The most frequent member of the discussion panel was the renowned archaeologist Sir Mortimer Wheeler, who was voted TV personality of the year in 1954, providing the world of archaeology with its first media star. Daniel won the award the following year.

The last episode of original series was broadcast in 1959, after which the programme was cancelled, partly because of Daniel's association with Anglia Television. It was briefly, and unsuccessfully, revived as A.V.M? in 1971, directed by Bob Toner, with Barry Cunliffe as the chairman.

Programme information
The person responsible for choosing the artefact for each episode was Sir David Attenborough, who was also the camera director. However, on the Christmas special in 1956, Glyn Daniel and Sir Mortimer Wheeler selected items for Attenborough and other production staff to examine.

Inauthentic items were occasionally included: for example, a stone axe made by the forger 'Flint Jack' or fake Crown Derby ware. On one occasion, Sir Julian Huxley was unable to identify a modern mock-up of a stuffed great auk as a fake, and on another Huxley lost a £1 bet after failing to recognise the egg of the African giant snail. Occasionally the presenter would try to fool the panel with a corroded modern artefact e.g. a part of a pram or a bicycle.

The signature music for the series was the prelude to Partita No. 3 in E major by Johann Sebastian Bach.

Controversies
Wheeler often "cheated" by investigating beforehand which objects had been removed from their next location, and looking up the relevant information about the corresponding items in catalogues. Nevertheless, Wheeler once stormed off set after taking offence when a junior producer offered to show him the planned items before an episode was filmed.

In 1957, an episode was broadcast in which the panel were asked to identify the ethnic origins of a selection of human volunteers. The anthropologist Margaret Mead disrupted the episode by repeatedly claiming that examples of each ethnic group could be seen at Grand Central Station in New York City.

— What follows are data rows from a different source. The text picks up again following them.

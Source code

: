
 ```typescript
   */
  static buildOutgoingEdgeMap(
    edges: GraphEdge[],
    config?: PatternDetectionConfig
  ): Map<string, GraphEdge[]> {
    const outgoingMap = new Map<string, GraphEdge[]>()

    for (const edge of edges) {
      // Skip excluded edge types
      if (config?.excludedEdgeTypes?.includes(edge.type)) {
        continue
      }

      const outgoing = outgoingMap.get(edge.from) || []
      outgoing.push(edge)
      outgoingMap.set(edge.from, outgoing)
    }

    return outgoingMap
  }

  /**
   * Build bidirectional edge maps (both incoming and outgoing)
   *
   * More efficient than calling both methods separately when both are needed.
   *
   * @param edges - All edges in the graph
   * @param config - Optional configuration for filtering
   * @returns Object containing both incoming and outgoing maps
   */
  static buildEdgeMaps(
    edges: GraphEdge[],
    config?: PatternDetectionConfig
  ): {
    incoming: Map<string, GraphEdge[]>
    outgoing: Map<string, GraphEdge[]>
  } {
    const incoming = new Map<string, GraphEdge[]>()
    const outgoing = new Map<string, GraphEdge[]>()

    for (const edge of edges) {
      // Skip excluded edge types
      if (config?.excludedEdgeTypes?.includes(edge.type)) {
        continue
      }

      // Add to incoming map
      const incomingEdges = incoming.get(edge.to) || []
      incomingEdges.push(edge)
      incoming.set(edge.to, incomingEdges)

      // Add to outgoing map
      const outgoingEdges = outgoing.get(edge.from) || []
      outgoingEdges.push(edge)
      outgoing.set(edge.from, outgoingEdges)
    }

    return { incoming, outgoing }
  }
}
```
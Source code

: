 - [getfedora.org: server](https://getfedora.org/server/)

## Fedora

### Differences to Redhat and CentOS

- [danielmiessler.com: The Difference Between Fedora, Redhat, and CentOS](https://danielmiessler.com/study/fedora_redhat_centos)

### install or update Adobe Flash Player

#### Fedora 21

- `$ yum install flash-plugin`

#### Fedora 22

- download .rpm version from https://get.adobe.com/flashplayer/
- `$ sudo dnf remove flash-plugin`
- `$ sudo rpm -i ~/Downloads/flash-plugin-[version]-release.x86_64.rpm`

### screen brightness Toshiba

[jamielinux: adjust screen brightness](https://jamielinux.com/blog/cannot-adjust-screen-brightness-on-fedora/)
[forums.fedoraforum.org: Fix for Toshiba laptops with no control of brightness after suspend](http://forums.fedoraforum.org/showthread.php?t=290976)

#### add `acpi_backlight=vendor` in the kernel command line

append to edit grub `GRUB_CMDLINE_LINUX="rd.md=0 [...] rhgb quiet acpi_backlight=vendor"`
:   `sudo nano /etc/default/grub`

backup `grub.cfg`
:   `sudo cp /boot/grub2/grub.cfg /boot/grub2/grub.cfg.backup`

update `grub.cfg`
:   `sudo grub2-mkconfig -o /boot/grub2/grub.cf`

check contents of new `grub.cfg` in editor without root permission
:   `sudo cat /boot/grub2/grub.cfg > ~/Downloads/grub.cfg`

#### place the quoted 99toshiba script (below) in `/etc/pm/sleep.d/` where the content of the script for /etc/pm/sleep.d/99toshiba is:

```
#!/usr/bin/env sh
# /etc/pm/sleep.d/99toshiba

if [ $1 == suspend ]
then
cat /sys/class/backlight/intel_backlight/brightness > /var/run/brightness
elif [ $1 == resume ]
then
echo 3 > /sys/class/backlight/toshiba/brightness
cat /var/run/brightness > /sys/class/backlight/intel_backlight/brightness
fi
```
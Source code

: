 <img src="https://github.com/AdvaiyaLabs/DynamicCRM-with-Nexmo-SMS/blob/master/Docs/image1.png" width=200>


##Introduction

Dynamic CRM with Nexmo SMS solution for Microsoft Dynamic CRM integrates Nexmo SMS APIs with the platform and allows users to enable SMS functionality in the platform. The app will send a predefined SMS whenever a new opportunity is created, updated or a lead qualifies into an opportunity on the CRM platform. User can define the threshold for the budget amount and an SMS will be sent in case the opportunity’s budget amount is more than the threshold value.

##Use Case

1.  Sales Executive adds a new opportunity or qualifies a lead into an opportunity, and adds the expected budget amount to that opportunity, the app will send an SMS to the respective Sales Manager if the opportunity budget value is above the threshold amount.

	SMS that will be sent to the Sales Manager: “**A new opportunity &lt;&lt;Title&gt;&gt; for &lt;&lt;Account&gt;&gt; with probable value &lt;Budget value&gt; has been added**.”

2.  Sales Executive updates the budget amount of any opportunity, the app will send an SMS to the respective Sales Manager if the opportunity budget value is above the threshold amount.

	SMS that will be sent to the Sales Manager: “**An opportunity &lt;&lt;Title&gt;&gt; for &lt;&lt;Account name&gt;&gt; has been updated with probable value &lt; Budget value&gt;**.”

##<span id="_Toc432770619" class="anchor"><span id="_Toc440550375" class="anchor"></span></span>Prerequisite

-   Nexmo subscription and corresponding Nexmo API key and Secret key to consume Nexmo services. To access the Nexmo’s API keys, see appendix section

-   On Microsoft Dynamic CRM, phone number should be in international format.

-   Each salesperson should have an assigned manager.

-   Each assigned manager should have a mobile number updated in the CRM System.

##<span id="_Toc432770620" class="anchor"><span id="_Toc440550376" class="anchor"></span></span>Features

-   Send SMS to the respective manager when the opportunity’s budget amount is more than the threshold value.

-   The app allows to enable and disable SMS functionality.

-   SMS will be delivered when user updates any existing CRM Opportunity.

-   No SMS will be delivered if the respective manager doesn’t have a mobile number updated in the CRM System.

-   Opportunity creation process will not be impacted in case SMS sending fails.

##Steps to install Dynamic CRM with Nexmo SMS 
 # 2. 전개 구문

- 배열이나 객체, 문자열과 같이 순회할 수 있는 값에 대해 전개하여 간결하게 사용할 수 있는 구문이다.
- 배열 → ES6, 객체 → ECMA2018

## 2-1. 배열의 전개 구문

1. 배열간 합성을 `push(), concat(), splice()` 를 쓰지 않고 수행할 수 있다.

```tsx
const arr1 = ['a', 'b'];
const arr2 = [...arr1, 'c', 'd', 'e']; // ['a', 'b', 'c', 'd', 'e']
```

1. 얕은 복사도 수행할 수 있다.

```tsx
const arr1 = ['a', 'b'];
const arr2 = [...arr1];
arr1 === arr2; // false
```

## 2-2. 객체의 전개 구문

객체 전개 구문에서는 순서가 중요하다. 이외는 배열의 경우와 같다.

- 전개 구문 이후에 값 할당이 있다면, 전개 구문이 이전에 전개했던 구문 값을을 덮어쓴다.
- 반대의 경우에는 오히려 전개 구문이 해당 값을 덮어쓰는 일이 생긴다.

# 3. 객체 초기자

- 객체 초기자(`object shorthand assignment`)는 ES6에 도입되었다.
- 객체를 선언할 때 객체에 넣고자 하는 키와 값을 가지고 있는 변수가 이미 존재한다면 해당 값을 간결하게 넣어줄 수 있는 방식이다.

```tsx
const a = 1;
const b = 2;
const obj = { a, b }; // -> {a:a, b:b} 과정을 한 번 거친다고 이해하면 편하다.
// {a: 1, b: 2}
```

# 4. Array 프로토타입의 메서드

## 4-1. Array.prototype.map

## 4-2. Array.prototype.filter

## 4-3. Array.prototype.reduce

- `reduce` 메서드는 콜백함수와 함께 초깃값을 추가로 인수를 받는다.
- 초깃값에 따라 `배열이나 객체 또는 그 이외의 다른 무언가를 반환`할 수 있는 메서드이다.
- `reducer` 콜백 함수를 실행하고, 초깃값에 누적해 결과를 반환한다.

Mead was not invited to take part in the show again.

On one occasion, a BBC spokesman stated that Glyn Daniel presented the show while suffering from influenza, as during a discussion about a sheaf of poisoned arrows from the Sarawak State Museum he said on air that "there are a few million people I would like to kill – mostly viewers". Attenborough explained in his autobiography that Daniel had presented the programme while drunk. On another occasion, Leigh Ashton, the Director of the Victoria and Albert Museum, also appeared while drunk, and fell asleep after incorrectly stating the first three objects shown to be fakes.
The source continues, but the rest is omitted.